De même, les acteurs interrogés doutent de la capacité du système à survivre tel quel dans une société qui s’annonce davantage hétérogène suite à l’arrivée un peu plus importante qu’auparavant de migrants. En Finlande en effet, chaque écolier, sauf exception, est inscrit dans l’école de son quartier. L’installation d’une ségrégation résidentielle menacerait donc l’homogénéité du système scolaire. “Dans notre école, nous estimons que nous pouvons accueillir des élèves issus de l’immigration jusqu’à un taux de 40 %”, explique Maria Stenbacka. Des écoles issues de quartiers où ce taux serait plus important pourraient faire face à des difficultés inédites. “Le seul avantage, note Laure Leporini, c’est que les Finlandais sont conscients de ce risque.”

“Il n’empêche..., conclura-t-elle plus tard en choisissant ses mots, bien que l’enseignement Finlandais ne définisse pas de recette magique, il présente des atouts dont il est légitime de s’inspirer.” Si le secret de la réussite de l’enseignement finlandais est donc inséparable du contexte national, il est intéressant d’observer qu’il partage un certain nombre de caractéristiques avec d’autres systèmes à succès : l’exigence de la formation des enseignants et de la collaboration entre eux ; l’autonomie et le leadership des directions et, enfin, l’accompagnement des écoles et des élèves, en favorisant, pour ces derniers, le diagnostic et la prévention immédiates des difficultés.

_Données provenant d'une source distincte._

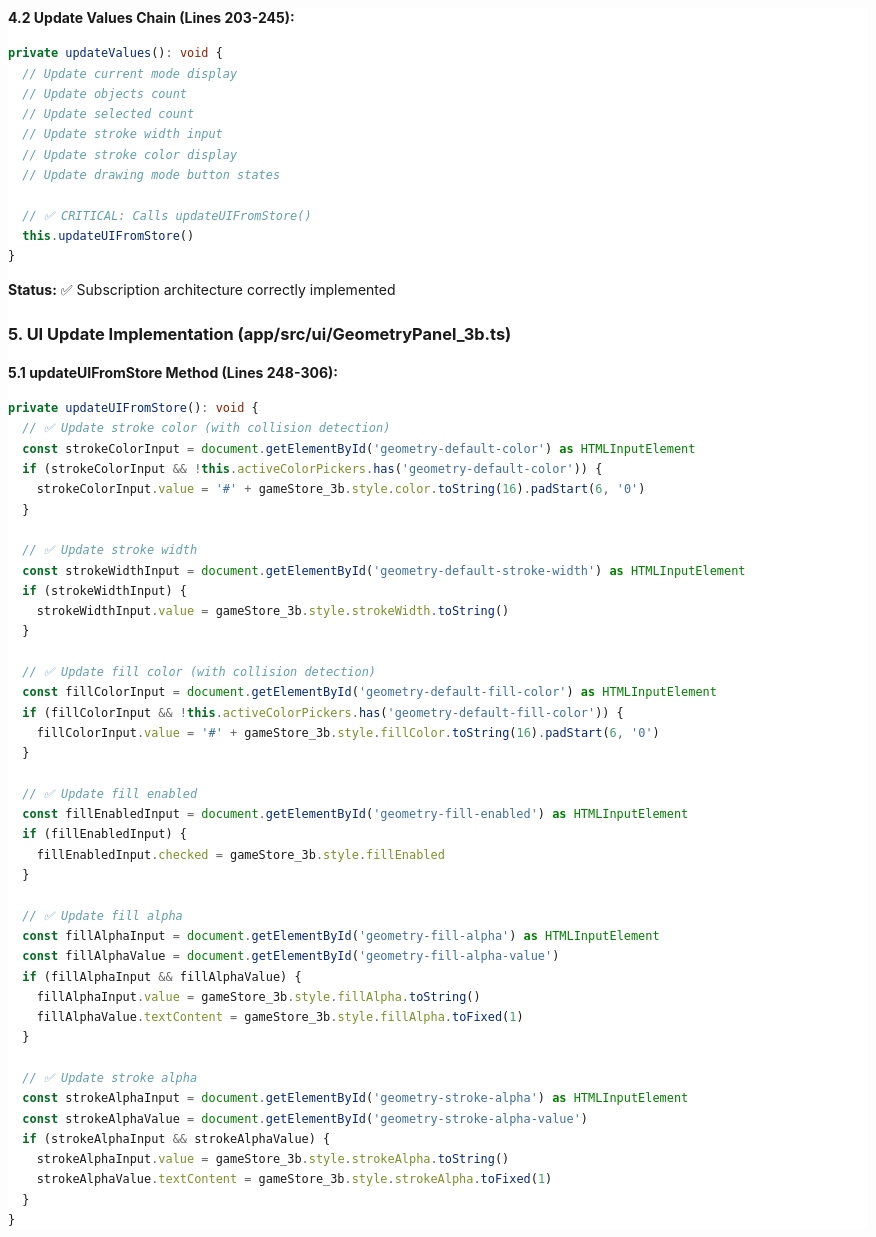**4.2 Update Values Chain (Lines 203-245):**
```typescript
private updateValues(): void {
  // Update current mode display
  // Update objects count
  // Update selected count
  // Update stroke width input
  // Update stroke color display
  // Update drawing mode button states
  
  // ✅ CRITICAL: Calls updateUIFromStore()
  this.updateUIFromStore()
}
```

**Status:** ✅ Subscription architecture correctly implemented

### **5. UI Update Implementation (app/src/ui/GeometryPanel_3b.ts)**

**5.1 updateUIFromStore Method (Lines 248-306):**
```typescript
private updateUIFromStore(): void {
  // ✅ Update stroke color (with collision detection)
  const strokeColorInput = document.getElementById('geometry-default-color') as HTMLInputElement
  if (strokeColorInput && !this.activeColorPickers.has('geometry-default-color')) {
    strokeColorInput.value = '#' + gameStore_3b.style.color.toString(16).padStart(6, '0')
  }
  
  // ✅ Update stroke width
  const strokeWidthInput = document.getElementById('geometry-default-stroke-width') as HTMLInputElement
  if (strokeWidthInput) {
    strokeWidthInput.value = gameStore_3b.style.strokeWidth.toString()
  }
  
  // ✅ Update fill color (with collision detection)
  const fillColorInput = document.getElementById('geometry-default-fill-color') as HTMLInputElement
  if (fillColorInput && !this.activeColorPickers.has('geometry-default-fill-color')) {
    fillColorInput.value = '#' + gameStore_3b.style.fillColor.toString(16).padStart(6, '0')
  }
  
  // ✅ Update fill enabled
  const fillEnabledInput = document.getElementById('geometry-fill-enabled') as HTMLInputElement
  if (fillEnabledInput) {
    fillEnabledInput.checked = gameStore_3b.style.fillEnabled
  }
  
  // ✅ Update fill alpha
  const fillAlphaInput = document.getElementById('geometry-fill-alpha') as HTMLInputElement
  const fillAlphaValue = document.getElementById('geometry-fill-alpha-value')
  if (fillAlphaInput && fillAlphaValue) {
    fillAlphaInput.value = gameStore_3b.style.fillAlpha.toString()
    fillAlphaValue.textContent = gameStore_3b.style.fillAlpha.toFixed(1)
  }
  
  // ✅ Update stroke alpha
  const strokeAlphaInput = document.getElementById('geometry-stroke-alpha') as HTMLInputElement
  const strokeAlphaValue = document.getElementById('geometry-stroke-alpha-value')
  if (strokeAlphaInput && strokeAlphaValue) {
    strokeAlphaInput.value = gameStore_3b.style.strokeAlpha.toString()
    strokeAlphaValue.textContent = gameStore_3b.style.strokeAlpha.toFixed(1)
  }
}
```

Autant de souhaits avancés par le Pacte.

Repères

Évaluations. Face à la Finlande, la Belgique francophone fait pâle figure. L’enquête internationale Pisa de 2015 classait l’enseignement finlandais dans le top des pays de l’OCDE en matière d’efficacité et d’équité, malgré une baisse de ses résultats par rapport aux précédents tests. La Belgique francophone occupait la queue du classement. À l’occasion de l’étude Pirls de 2016 qui évaluait les compétences des élèves en lecture, la Finlande, au contraire de la Belgique francophone toujours, présentait également d’excellents résultats en se classant à la deuxième place.

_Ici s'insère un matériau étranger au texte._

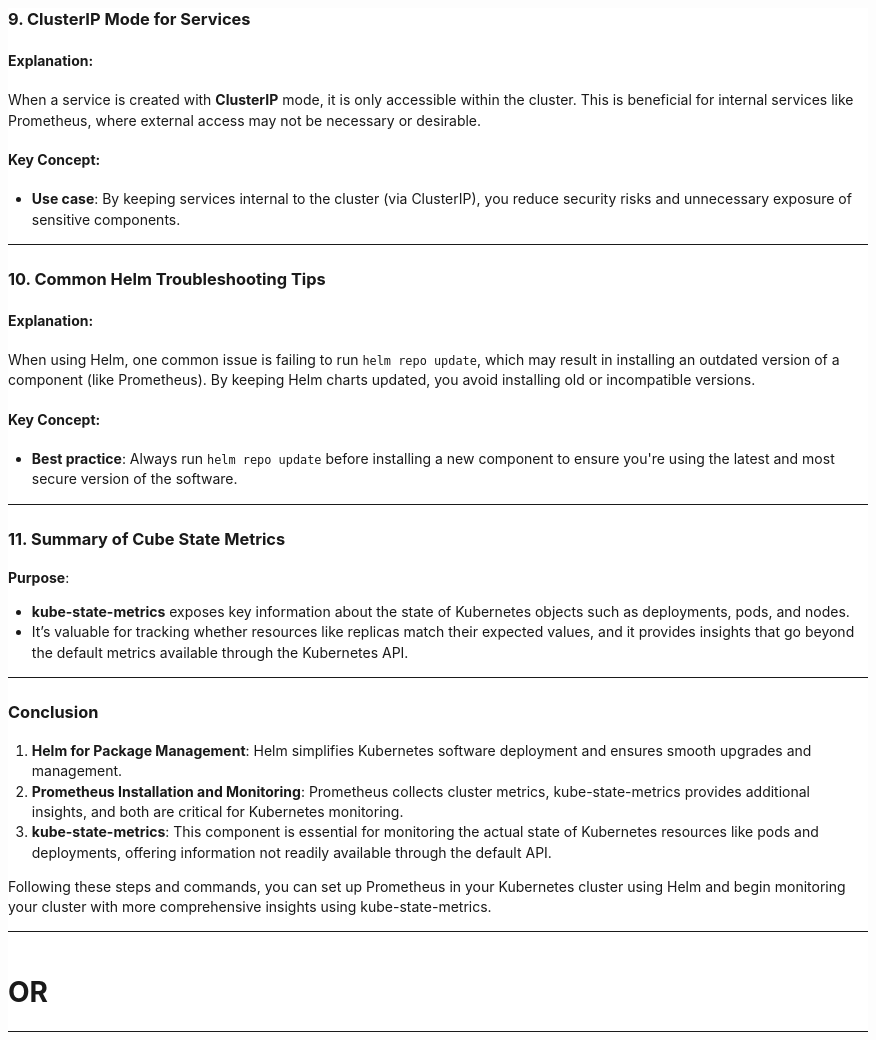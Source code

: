 
### 9. **ClusterIP Mode for Services**

#### Explanation:
When a service is created with **ClusterIP** mode, it is only accessible within the cluster. This is beneficial for internal services like Prometheus, where external access may not be necessary or desirable.

#### Key Concept:
- **Use case**: By keeping services internal to the cluster (via ClusterIP), you reduce security risks and unnecessary exposure of sensitive components.

---

### 10. **Common Helm Troubleshooting Tips**

#### Explanation:
When using Helm, one common issue is failing to run `helm repo update`, which may result in installing an outdated version of a component (like Prometheus). By keeping Helm charts updated, you avoid installing old or incompatible versions.

#### Key Concept:
- **Best practice**: Always run `helm repo update` before installing a new component to ensure you're using the latest and most secure version of the software.

---

### 11. **Summary of Cube State Metrics**

**Purpose**:
- **kube-state-metrics** exposes key information about the state of Kubernetes objects such as deployments, pods, and nodes. 
- It’s valuable for tracking whether resources like replicas match their expected values, and it provides insights that go beyond the default metrics available through the Kubernetes API.

---

### Conclusion

1. **Helm for Package Management**: Helm simplifies Kubernetes software deployment and ensures smooth upgrades and management.
2. **Prometheus Installation and Monitoring**: Prometheus collects cluster metrics, kube-state-metrics provides additional insights, and both are critical for Kubernetes monitoring.
3. **kube-state-metrics**: This component is essential for monitoring the actual state of Kubernetes resources like pods and deployments, offering information not readily available through the default API.

Following these steps and commands, you can set up Prometheus in your Kubernetes cluster using Helm and begin monitoring your cluster with more comprehensive insights using kube-state-metrics.

--------------------------------------------------------------------------------------------------------------------------------
# OR
--------------------------------------------------------------------------------------------------------------------------------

Système L’école finlandaise est structurée autour d’un réseau unique et décentralisé au niveau des municipalités. À la suite du tronc commun, près de 55 % des élèves se dirigent vers le supérieur. En secondaire, ces élèves suivent 844 heures de cours par an pour 971 chez nous. Les profs sont mieux payés (entre 3 800 et 5 500 euros par mois), alors que la Finlande investit moins (4% de son PIB) que la Belgique (4,25 %) dans son enseignement.